The expected answer is a copy of every line in the listing that has the word "workshop".

- Supplied data -
★ ★ ★ ★ ★ ★ ★

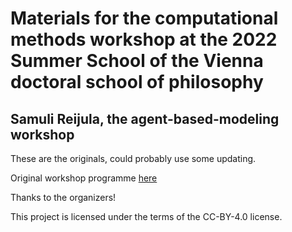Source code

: # Materials for the computational methods workshop at the 2022 Summer School of the Vienna doctoral school of philosophy

## Samuli Reijula, the agent-based-modeling workshop

These are the originals, could probably use some updating.

Original workshop programme [here](https://philevents.org/event/show/98845)

Thanks to the organizers!

This project is licensed under the terms of the CC-BY-4.0 license.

★ ★ ★ ★ ★ ★ ★

- Output of the task -
: # Materials for the computational methods workshop at the 2022 Summer School of the Vienna doctoral school of philosophy
## Samuli Reijula, the agent-based-modeling workshop
Original workshop programme [here](https://philevents.org/event/show/98845)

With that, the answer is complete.